Semakin larut malam, kedai kopi semakin ramai oleh pengunjung. Para penyuka kopi datang silih berganti beragam rupa wajah. Sedang kami, masih mengonggokan diri dan enggan untuk segera beranjak meninggalkan tongkrongan. Masih asyik masyuk  berbagi cerita. Wacana apapun. Dari hal yang remeh temeh sampai ke arah yang mendekati serius. Semakin menenggelamkan diri ke diskusi tentang politik dalam negeri yang saling silang sengkarut tak berarah pasti. Obrolan yang aktif. Berkesimpulan, bersolusi dan entah kapan akan mempraksiskannya.
***

“Lihatlah pengamen tua itu.” Tunjuk kawanku pada pengamen tua yang berdendang dengan alat musik berupa kecrek dari tutup botol limun yang digepengkan, “Ia adalah salah satu korban pemerintah yang mengadopsi sistem kapitalisme biadab!” kata kawanku geram.
"Dan lihatlah. Bendera itu," tunjukku pada tiang kibar bendera, "kan kusobek putihnya lalu merahnya kan kuikat dikepalaku."
"Mengapa begitu? Supaya apa?" Tanya kawanku terheran-heran.
"Masa kau tidak tahu? Terus terang saya malu menjadi warga negara bangsa ini!" Jawabku sembari cengengesan.
"Oh, kukira kau akan menggambarinya palu arit! Tunjukan merahmu, Bung!" gurau kawanku setengah berteriak.
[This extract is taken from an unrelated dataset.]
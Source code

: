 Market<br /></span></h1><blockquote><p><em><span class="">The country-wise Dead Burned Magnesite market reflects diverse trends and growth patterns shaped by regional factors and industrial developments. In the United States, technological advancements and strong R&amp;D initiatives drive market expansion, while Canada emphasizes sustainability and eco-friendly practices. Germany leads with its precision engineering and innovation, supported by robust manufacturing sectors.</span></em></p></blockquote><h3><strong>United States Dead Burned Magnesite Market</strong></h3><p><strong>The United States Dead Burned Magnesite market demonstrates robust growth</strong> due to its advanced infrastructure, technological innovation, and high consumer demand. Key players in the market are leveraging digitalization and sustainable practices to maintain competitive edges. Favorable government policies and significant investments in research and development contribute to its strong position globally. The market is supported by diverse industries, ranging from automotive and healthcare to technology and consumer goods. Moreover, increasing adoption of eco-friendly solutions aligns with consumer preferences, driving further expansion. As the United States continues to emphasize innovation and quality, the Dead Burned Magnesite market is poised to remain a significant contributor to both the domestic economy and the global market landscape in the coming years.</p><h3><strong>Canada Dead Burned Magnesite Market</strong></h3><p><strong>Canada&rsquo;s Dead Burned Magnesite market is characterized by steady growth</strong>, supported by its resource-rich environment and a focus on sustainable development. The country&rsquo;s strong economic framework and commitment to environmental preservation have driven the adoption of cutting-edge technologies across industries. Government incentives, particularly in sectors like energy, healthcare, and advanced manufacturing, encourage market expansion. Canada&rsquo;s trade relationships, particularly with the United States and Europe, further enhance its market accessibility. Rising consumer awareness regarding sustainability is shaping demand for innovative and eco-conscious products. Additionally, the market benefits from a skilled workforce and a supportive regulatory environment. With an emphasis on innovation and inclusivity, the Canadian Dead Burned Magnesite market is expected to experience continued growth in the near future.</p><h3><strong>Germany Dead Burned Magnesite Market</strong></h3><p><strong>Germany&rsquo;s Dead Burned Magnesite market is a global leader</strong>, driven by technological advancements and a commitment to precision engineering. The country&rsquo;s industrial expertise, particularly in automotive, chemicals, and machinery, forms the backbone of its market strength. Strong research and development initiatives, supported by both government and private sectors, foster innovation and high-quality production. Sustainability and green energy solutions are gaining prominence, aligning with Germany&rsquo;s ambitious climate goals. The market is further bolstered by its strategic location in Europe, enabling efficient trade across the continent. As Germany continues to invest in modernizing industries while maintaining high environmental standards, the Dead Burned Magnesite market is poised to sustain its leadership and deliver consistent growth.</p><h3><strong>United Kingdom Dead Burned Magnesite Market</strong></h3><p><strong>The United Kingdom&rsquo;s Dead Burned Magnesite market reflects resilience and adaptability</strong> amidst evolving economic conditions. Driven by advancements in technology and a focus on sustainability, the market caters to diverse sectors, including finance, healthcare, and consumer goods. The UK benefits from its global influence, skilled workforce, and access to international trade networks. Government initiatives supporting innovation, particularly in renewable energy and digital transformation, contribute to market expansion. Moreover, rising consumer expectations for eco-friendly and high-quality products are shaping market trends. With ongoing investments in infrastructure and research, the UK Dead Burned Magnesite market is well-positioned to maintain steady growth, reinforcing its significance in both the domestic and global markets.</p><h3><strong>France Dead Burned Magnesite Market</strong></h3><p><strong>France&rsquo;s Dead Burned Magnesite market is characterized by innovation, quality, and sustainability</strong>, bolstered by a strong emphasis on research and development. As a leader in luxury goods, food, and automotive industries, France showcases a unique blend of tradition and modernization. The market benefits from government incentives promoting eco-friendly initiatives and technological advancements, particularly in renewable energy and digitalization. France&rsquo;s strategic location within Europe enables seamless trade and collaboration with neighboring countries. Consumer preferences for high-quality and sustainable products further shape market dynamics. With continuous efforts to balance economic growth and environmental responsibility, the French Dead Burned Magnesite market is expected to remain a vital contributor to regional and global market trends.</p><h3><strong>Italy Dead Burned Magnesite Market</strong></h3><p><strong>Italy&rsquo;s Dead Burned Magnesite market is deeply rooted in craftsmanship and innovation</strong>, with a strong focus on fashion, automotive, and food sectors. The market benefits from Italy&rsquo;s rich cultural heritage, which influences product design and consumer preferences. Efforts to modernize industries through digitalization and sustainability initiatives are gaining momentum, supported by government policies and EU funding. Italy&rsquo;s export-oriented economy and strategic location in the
"HAHAHA XIXIXI" kami pun cekikikan.
“Beginilah jadinya jika pemimpin di negeri ini tidak sanggup menyediakan lapangan pekerjaan bagi rakyatnya!” keluhku mengomentari pengamen tua, “tanah di negeri ini memang subur, kawan. Coba bayangkan, tanam jagung tumbuhlah jagung, tanam padi tumbuhlah padi. Bahkan tanaman herbal semacam ganja begitu sangat mudah tumbuh dengan suburnya. Tapi pada kenyataannya sekarang? Tanam padi tumbuh pabrik, tanam jagung tumbuh gedung, tanam modal tumbuhlah korupsi[4]. Kontradiktif! Dan rakyatlah yang selalu dijadikan korban dari sistem yang di impor dari barat. Kapitalisme memang jahat! Seperti iblis yang selalu mengganggu manusia dalam usaha mencapai kebaikan dalam hidup.”
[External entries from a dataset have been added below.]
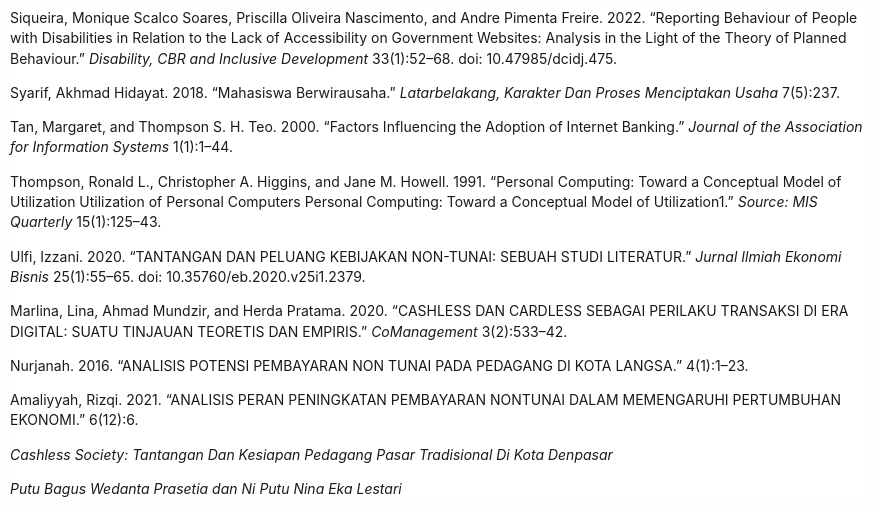 <p><span class="font4">Siqueira, Monique Scalco Soares, Priscilla Oliveira Nascimento, and Andre Pimenta Freire. 2022. “Reporting Behaviour of People with Disabilities in Relation to the Lack of Accessibility on Government Websites: Analysis in the Light of the Theory of Planned Behaviour.” </span><span class="font4" style="font-style:italic;">Disability, CBR and Inclusive Development </span><span class="font4">33(1):52–68. doi: 10.47985/dcidj.475.</span></p>
<p><span class="font4">Syarif, Akhmad Hidayat. 2018. “Mahasiswa Berwirausaha.” </span><span class="font4" style="font-style:italic;">Latarbelakang, Karakter Dan Proses Menciptakan Usaha</span><span class="font4"> 7(5):237.</span></p>
<p><span class="font4">Tan, Margaret, and Thompson S. H. Teo. 2000. “Factors Influencing the Adoption of Internet Banking.” </span><span class="font4" style="font-style:italic;">Journal of the Association for Information Systems</span><span class="font4"> 1(1):1–44.</span></p>
<p><span class="font4">Thompson, Ronald L., Christopher A. Higgins, and Jane M. Howell. 1991. “Personal Computing: Toward a Conceptual Model of Utilization Utilization of Personal Computers Personal Computing: Toward a Conceptual Model of Utilization1.” </span><span class="font4" style="font-style:italic;">Source: MIS Quarterly</span><span class="font4"> 15(1):125–43.</span></p>
<p><span class="font4">Ulfi, Izzani. 2020. “TANTANGAN DAN PELUANG KEBIJAKAN NON-TUNAI: SEBUAH STUDI LITERATUR.” </span><span class="font4" style="font-style:italic;">Jurnal Ilmiah Ekonomi Bisnis</span><span class="font4"> 25(1):55–65. doi: 10.35760/eb.2020.v25i1.2379.</span></p>
<p><span class="font4">Marlina, Lina, Ahmad Mundzir, and Herda Pratama. 2020. “CASHLESS DAN CARDLESS SEBAGAI PERILAKU TRANSAKSI DI ERA DIGITAL: SUATU TINJAUAN TEORETIS DAN EMPIRIS.” </span><span class="font4" style="font-style:italic;">CoManagement</span><span class="font4"> 3(2):533–42.</span></p>
<p><span class="font4">Nurjanah. 2016. “ANALISIS POTENSI PEMBAYARAN NON TUNAI PADA PEDAGANG DI KOTA LANGSA.” 4(1):1–23.</span></p>
<p><span class="font4">Amaliyyah, Rizqi. 2021. “ANALISIS PERAN PENINGKATAN PEMBAYARAN NONTUNAI DALAM MEMENGARUHI PERTUMBUHAN EKONOMI.” 6(12):6.</span></p>
<p><span class="font4" style="font-style:italic;">Cashless Society: Tantangan Dan Kesiapan Pedagang Pasar Tradisional Di Kota Denpasar</span></p>
<p><span class="font4" style="font-style:italic;">Putu Bagus Wedanta Prasetia dan Ni Putu Nina Eka Lestari</span></p>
“Yah aku tahu. Negeri ini sebelum berbentuk republik yang berbendera merah-putih, dari masa sebelum negeri-negeri eropa menjajah, sudah terkenal dengan kekayaan alamnya. Itu baru diatas permukaan tanah, belum lagi apa yang terpendam didalam tanah ini. Tanah yang kita injak ini, kawan! Tersimpan aneka tambang dan sumber daya alam yang juga begitu sangat melimpah. Seharusnya dapat mensejahterakan rakyat yang mendiami negeri ini. Dan persoalannya, mengingat masih banyaknya penindasan dan ketidakadilan yang sering kita lihat, lalu apa yang harus kau lakukan?”
            “Sebenarnya bukan aku, Bung. Tapi kita! Tapi entahlah aku juga tak tahu apa yang seharusnya dilakukan. Untuk kondisi saat ini, Jika diam tidak lagi menjadi emas, maka bicara pun menjadi bumerang pada akhirnya.” Jawabku diplomatis.
“Apa kau lupa dengan pedoman-pedoman MLM[5] yang diajarkan pada kita?  Kuharap kau tidak sedang mengalami demor[6]!" sindir temanku.
“Ehm demor? Kau masih saja menstigma seseorang yang kehilangan kendali arah perjuangan. Tak beda jauh dengan para aktivis berdasi yang pandai mencuri peluang. Kamerad[7], apakah orientasimu juga mengikuti jejak pendahulu kita yang sekarang duduk di Senayan? Jika memang iya, akulah orang yang pertama kali menjadi martir mengebom rumah dinasmu kelak.” jawabku agak guyon agar pembicaraan tidak menjadi kaku, “Dan percayalah, kamerad! Kita masih segaris massa. Darah saya masih merah, Jenderal![8]
"HAHAHA XIXIXI" kami pun cekikikan.
            “Kau sedari dulu pandai mencairkan suasana. Aku suka gayamu, Kamerad! Tak salah jika organisasi kita dulu, mempercayakanmu menjadi Sekjen[9]!” celetuknya, “Jargon-jargon yang kau buat membuatku bersemangat dan semakin memerahkan otak dan jalan pikiranku! Serasa aku tak sabar lagi untuk melakukan tugas sejarahku sebagai seorang revolusioner.” puji kawanku seraya beromantisme akan masa lalu.
            “Biasa saja. Mungkin aku adalah buah dari revolusi ’45 yang tersandera. Bisa jadi  Tuhan memberi kelebihan pada mulutku!” gurauku merendah.
            “HAHAHA” kawanku terkial-kial mendengar apa yang kuucapkan. Sedang aku tak turut tertawa. Apakah aku melucu? “Kau bicara Tuhan? Apa aku tidak salah dengar? Apa kamu sudah kembali ke jalan yang lurus?” lanjutnya masih diringi dengan tawa.
            “Tidak salahkan jika aku menyusur jalan yang lurus lalu berbelok ke arah kiri?” jawabku sekenanya.
            “Tidak ada yang salah, kamerad! Hanya saja telingaku tergelitik. Aku tidak bisa menahan tawa dengan apa yang kau ucapkan barusan. Nampaknya kau sudah bertobat?” kata kawanku mengulur tangan mengajakku bersalaman, “Aku percaya otakmu masih merah. Aku percaya itu! Paling tidak rasa kemanusiaanmu masih tertanam dalam-dalam di sanubarimu.” Lanjutnya sambil menepuk-nepuk dadaku.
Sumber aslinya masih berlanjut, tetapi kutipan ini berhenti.